[Saved data entries]
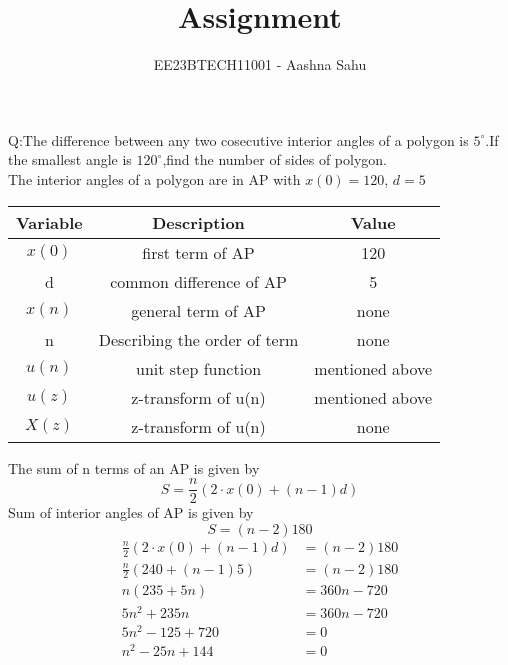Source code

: \documentclass[journal,12pt,twocolumn]{IEEEtran}
\theoremstyle{remark}
\begin{document}
\let\vec\mathbf



\vspace{3cm}
\title{Assignment}
\author{EE23BTECH11001 - Aashna Sahu}
\maketitle
\newpage
\bigskip

\renewcommand{\thefigure}{\theenumi}
\renewcommand{\thetable}{\theenumi}
Q:The difference between any two cosecutive interior angles of a polygon is $5^\circ$.If the smallest angle is $120^\circ$,find the number of sides of polygon.
\\\solution
The interior angles of a polygon are in AP with
    $x(0)=120$, $d=5$
\begin{table}[ht]
  \centering
  \begin{tabular}{|c|c|c|}
    \hline
      \textbf{Variable}& \textbf{Description}& \textbf{Value}\\\hline
    $x(0)$& first term of AP& 120  \\\hline
    d& common difference of AP & 5\\\hline
    $x(n)$ & general  term of AP&none\\\hline
   n & Describing the order of term & none\\\hline
    $u(n)$& unit step function & mentioned above\\\hline
    $u(z) $& z-transform of u(n) & mentioned above\\\hline
    $X(z)$& z-transform of u(n) & none\\ 
    \hline
  \end{tabular}
  \end {table}
The sum of n terms of an AP is given by
\begin{equation}
    S=\frac{n}{2}(2\cdot x(0)+(n-1)d)
\end{equation}
Sum of interior angles of AP is given by
\begin{equation}
    S=(n-2)180
\end{equation}
\begin{align}
\frac{n}{2}(2\cdot x(0)+(n-1)d)&= (n-2)180\\
    \frac{n}{2}(240+(n-1)5)&=(n-2)180\\
    n(235+5n)&=360n-720\\
    5n^2+235n&=360n-720\\
    5n^2-125+720&=0\\
    n^2-25n+144&=0
\end{align}
\end{document}
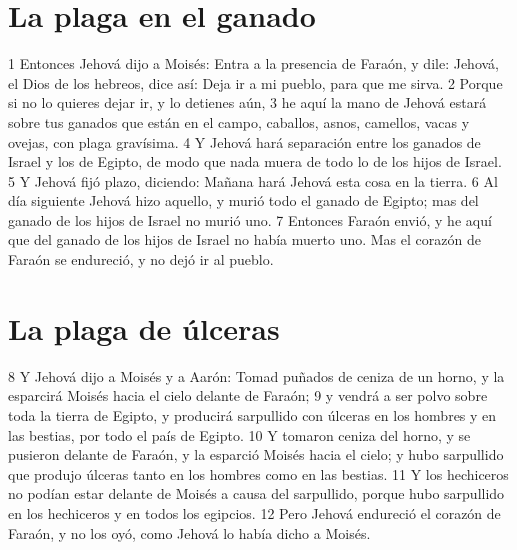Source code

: \section*{La plaga en el ganado}
1 Entonces Jehová dijo a Moisés: Entra a la presencia de Faraón, y dile: Jehová, el Dios de los hebreos, dice así: Deja ir a mi pueblo, para que me sirva.
2 Porque si no lo quieres dejar ir, y lo detienes aún,
3 he aquí la mano de Jehová estará sobre tus ganados que están en el campo, caballos, asnos, camellos, vacas y ovejas, con plaga gravísima.
4 Y Jehová hará separación entre los ganados de Israel y los de Egipto, de modo que nada muera de todo lo de los hijos de Israel.
5 Y Jehová fijó plazo, diciendo: Mañana hará Jehová esta cosa en la tierra.
6 Al día siguiente Jehová hizo aquello, y murió todo el ganado de Egipto; mas del ganado de los hijos de Israel no murió uno.
7 Entonces Faraón envió, y he aquí que del ganado de los hijos de Israel no había muerto uno. Mas el corazón de Faraón se endureció, y no dejó ir al pueblo.

\section*{La plaga de úlceras}
8 Y Jehová dijo a Moisés y a Aarón: Tomad puñados de ceniza de un horno, y la esparcirá Moisés hacia el cielo delante de Faraón;
9 y vendrá a ser polvo sobre toda la tierra de Egipto, y producirá sarpullido con úlceras en los hombres y en las bestias, por todo el país de Egipto.
10 Y tomaron ceniza del horno, y se pusieron delante de Faraón, y la esparció Moisés hacia el cielo; y hubo sarpullido que produjo úlceras tanto en los hombres como en las bestias.
11 Y los hechiceros no podían estar delante de Moisés a causa del sarpullido, porque hubo sarpullido en los hechiceros y en todos los egipcios.
12 Pero Jehová endureció el corazón de Faraón, y no los oyó, como Jehová lo había dicho a Moisés.

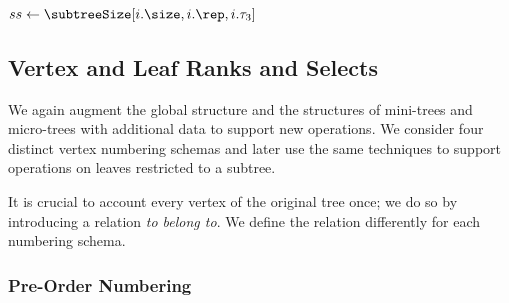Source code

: \begin{algorithm}
\begin{algorithmic}
		\State $ss \gets \subtreeSize[i.\size, i.\rep, i.\tau_3]$
			\State {}
		\Else
			\State {}
		\EndIf
			\State {}
		\Else
			\State {}
		\EndIf
	\Else
		\State {}
	\EndIf
\EndFunction
\end{algorithmic}
\end{algorithm}

\subsection{Vertex and Leaf Ranks and Selects}

We again augment the global structure and the structures of mini-trees and micro-trees with additional data to support new operations.
We consider four distinct vertex numbering schemas and later use the same techniques to support operations on leaves restricted to a subtree.

It is crucial to account every vertex of the original tree once; we do so by introducing a relation \emph{to belong to}.
We define the relation differently for each numbering schema.



\subsubsection{Pre-Order Numbering}

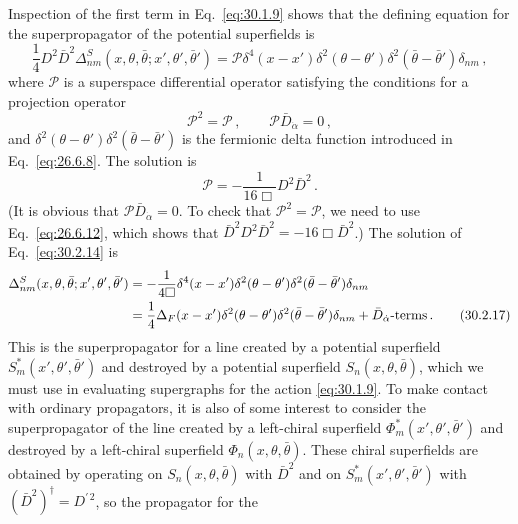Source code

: Inspection of the first term in Eq.~\eqref{eq:30.1.9} shows that the
defining equation for the superpropagator of the potential superfields is
\begin{equation}
  \frac14D^2\bar D^2
  \Delta^S_{nm}(x,\theta,\bar\theta;x',\theta',\bar\theta')
  =\mathcal{P}\delta^4(x-x')\delta^2(\theta-\theta')
    \delta^2(\bar\theta-\bar\theta')\delta_{nm}\,,
  \tag{30.2.14}\label{eq:30.2.14}
\end{equation}
where \(\mathcal{P}\) is a superspace differential operator satisfying the
conditions for a projection operator
\begin{equation}
  \mathcal{P}^2=\mathcal{P}\,,
  \qquad
  \mathcal{P}\bar D_{\dot\alpha}=0\,,
  \tag{30.2.15}\label{eq:30.2.15}
\end{equation}
and
\(\delta^2(\theta-\theta')\delta^2(\bar\theta-\bar\theta')\)
is the fermionic delta function introduced in Eq.~\eqref{eq:26.6.8}.
The solution is
\begin{equation}
  \mathcal{P}=-\frac{1}{16\Box}D^2\bar D^2\,.
  \tag{30.2.16}\label{eq:30.2.16}
\end{equation}
(It is obvious that \(\mathcal{P}\bar D_{\dot\alpha}=0\). To check that
\(\mathcal{P}^2=\mathcal{P}\), we need to use Eq.~\eqref{eq:26.6.12}, which
shows that
\(\bar D^2D^2\bar D^2=-16\Box\bar D^2\).) The solution of
Eq.~\eqref{eq:30.2.14} is
\begin{align}
  \Delta^S_{nm}(x,\theta,\bar\theta;x',\theta',\bar\theta')
  &=-\frac{1}{4\Box}
    \delta^4(x-x')\delta^2(\theta-\theta')
    \delta^2(\bar\theta-\bar\theta')\delta_{nm}
  \notag\\
  &=\frac14\Delta_F(x-x')\delta^2(\theta-\theta')
    \delta^2(\bar\theta-\bar\theta')\delta_{nm}
    +\bar D_{\dot\alpha}\text{-terms}\,.
  \tag{30.2.17}\label{eq:30.2.17}
\end{align}
This is the superpropagator for a line created by a potential superfield
\(S_m^*(x',\theta',\bar\theta')\) and destroyed by a potential
superfield \(S_n(x,\theta,\bar\theta)\), which we must use in evaluating
supergraphs for the action
\eqref{eq:30.1.9}. To make contact with ordinary propagators, it is also of
some interest to consider the superpropagator of the line created by a
left-chiral superfield
\(\Phi_m^*(x',\theta',\bar\theta')\) and destroyed by a
left-chiral superfield \(\Phi_n(x,\theta,\bar\theta)\). These chiral
superfields are obtained by operating on
\(S_n(x,\theta,\bar\theta)\) with \(\bar D^2\) and on
\(S_m^*(x',\theta',\bar\theta')\) with
\((\bar D^2)^\dagger=D^{\prime\,2}\), so the propagator for the
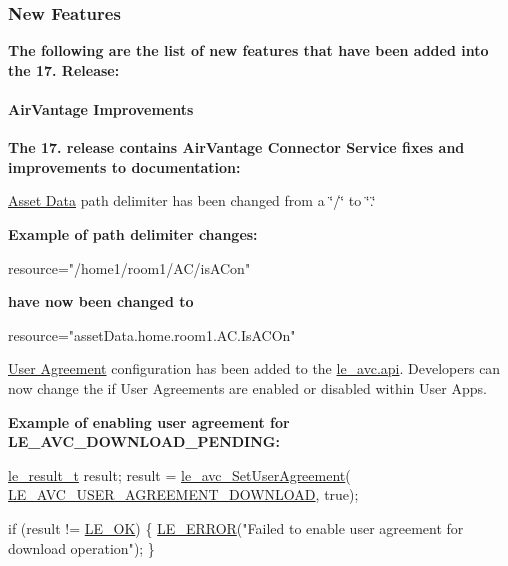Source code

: {\bfseries }\hypertarget{releaseNotes17081_rn1708_Features}{}\subsubsection{New Features}\label{releaseNotes17081_rn1708_Features}
{\bfseries  The following are the list of new features that have been added into the 17. Release\+:}

{\bfseries }\hypertarget{releaseNotes17081_rn1708_Features_AV}{}\paragraph{Air\+Vantage Improvements}\label{releaseNotes17081_rn1708_Features_AV}
{\bfseries  The 17. release contains Air\+Vantage Connector Service fixes and improvements to documentation\+:
\begin{DoxyItemize}
\item \hyperlink{avExchangeData_avExchangeData_avAPI_Read}{Asset Data} path delimiter has been changed from a \char`\"{}/\char`\"{} to \char`\"{}.\char`\"{}
\end{DoxyItemize}}

{\bfseries Example of path delimiter changes\+: 
\begin{DoxyCode}
resource=\textcolor{stringliteral}{"/home1/room1/AC/isACon"}
\end{DoxyCode}
 {\bfseries have now been changed to } 
\begin{DoxyCode}
resource=\textcolor{stringliteral}{"assetData.home.room1.AC.IsACOn"}
\end{DoxyCode}
}

{\bfseries 
\begin{DoxyItemize}
\item \hyperlink{c_le_avc_c_le_avc_user_agreement}{User Agreement} configuration has been added to the \hyperlink{c_le_avc}{le\+\_\+avc.api}. Developers can now change the if User Agreements are enabled or disabled within User Apps.
\end{DoxyItemize}}

{\bfseries Example of enabling user agreement for L\+E\+\_\+\+A\+V\+C\+\_\+\+D\+O\+W\+N\+L\+O\+A\+D\+\_\+\+P\+E\+N\+D\+I\+NG\+: 
\begin{DoxyCode}
\hyperlink{le__basics_8h_a1cca095ed6ebab24b57a636382a6c86c}{le\_result\_t} result;
result = \hyperlink{le__avc__interface_8h_a5461f5a97551672fc8a6a21fbe6cb340}{le\_avc\_SetUserAgreement}(
      \hyperlink{le__avc__interface_8h_aee732a128f19f788ffb4dbe367533baba4b2876c74091baf85da8a7a65a8d9334}{LE\_AVC\_USER\_AGREEMENT\_DOWNLOAD}, \textcolor{keyword}{true});

\textcolor{keywordflow}{if} (result != \hyperlink{le__basics_8h_a1cca095ed6ebab24b57a636382a6c86ca5066a4bcec691c6b67843b8f79656422}{LE\_OK})
\{
    \hyperlink{le__log_8h_a353590f91b3143a7ba3a416ae5a50c3d}{LE\_ERROR}(\textcolor{stringliteral}{"Failed to enable user agreement for download operation"});
\}
\end{DoxyCode}
}

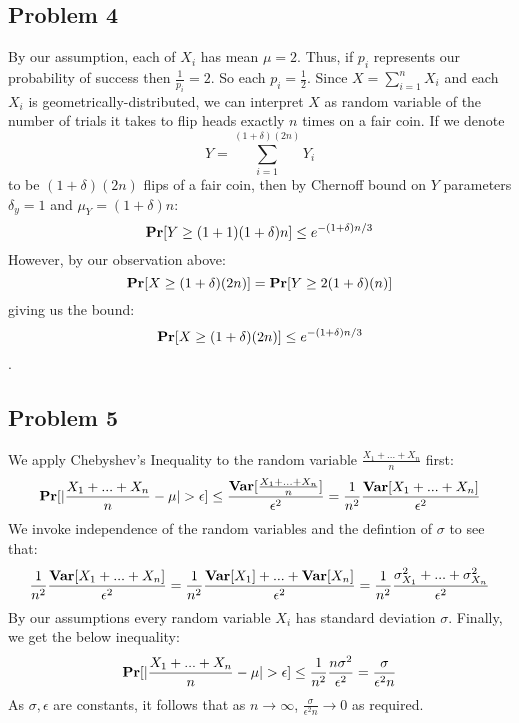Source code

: \documentclass[12pt]{article}%
\begin{document}
\subsection*{Problem 4}
By our assumption, each of $X_i$ has mean $\mu = 2$. Thus, if $p_i$ represents our probability of success then $\frac{1}{p_i} = 2$. So each $p_i = \frac{1}{2}$. Since $X = \sum_{i=1}^n X_i$ and each $X_i$ is geometrically-distributed, we can interpret $X$ as random variable of the number of trials it takes to flip heads exactly $n$ times on a fair coin. If we denote
$$Y = \sum_{i=1}^{(1+\delta)(2n)} Y_i$$ to be $(1+\delta)(2n)$ flips of a fair coin, then by Chernoff bound  on $Y$ parameters $\delta_y = 1$ and $\mu_Y = (1 + \delta)n$:
$${\bf Pr}[Y \geq (1+1)(1+\delta)n] \leq e^{-(1+\delta)n/3}$$
However, by our observation above:
$${\bf Pr}[X \geq (1+\delta)(2n)] = {\bf Pr}[Y \geq 2(1+\delta)(n)]$$ giving us the bound:
$${\bf Pr}[X \geq (1+\delta)(2n)] \leq e^{-(1+\delta)n/3} $$.

\subsection*{Problem 5}
We apply Chebyshev's Inequality to the random variable $\frac{X_1+...+ X_n}{n}$ first:
$$ {\bf Pr}[|\frac{X_1+...+ X_n}{n} - \mu| > \epsilon] \leq \frac{{\bf Var}[\frac{X_1+...+ X_n}{n}]}{\epsilon^2} = \frac{1}{n^2}\frac{{\bf Var}[X_1+...+ X_n]}{\epsilon^2} $$
We invoke independence of the random variables and the defintion of $\sigma$ to see that:
$$\frac{1}{n^2}\frac{{\bf Var}[X_1+...+ X_n]}{\epsilon^2} = \frac{1}{n^2}\frac{{\bf Var}[X_1]+...+ {\bf Var}[X_n]}{\epsilon^2} = \frac{1}{n^2}\frac{\sigma_{X_1}^2 +...+ \sigma_{X_n}^2} {\epsilon^2}$$
By our assumptions every random variable $X_i$ has standard deviation $\sigma$. Finally, we get the below inequality:
$${\bf Pr}[|\frac{X_1+...+ X_n}{n} - \mu| > \epsilon] \leq  \frac{1}{n^2}\frac{n\sigma^2}{\epsilon^2} = \frac{\sigma}{\epsilon^2 n}$$
As $\sigma,\epsilon$ are constants, it follows that as $n \rightarrow \infty$, $\frac{\sigma}{\epsilon^2 n} \rightarrow 0$ as required.
\end{document}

Required work:
Among the entries above, locate the lines containing "3 he aquí la" and "5 Y Jehová fijó", and transcribe exactly those two lines and all lines between.

Solution to this task:
3 he aquí la mano de Jehová estará sobre tus ganados que están en el campo, caballos, asnos, camellos, vacas y ovejas, con plaga gravísima.
4 Y Jehová hará separación entre los ganados de Israel y los de Egipto, de modo que nada muera de todo lo de los hijos de Israel.
5 Y Jehová fijó plazo, diciendo: Mañana hará Jehová esta cosa en la tierra.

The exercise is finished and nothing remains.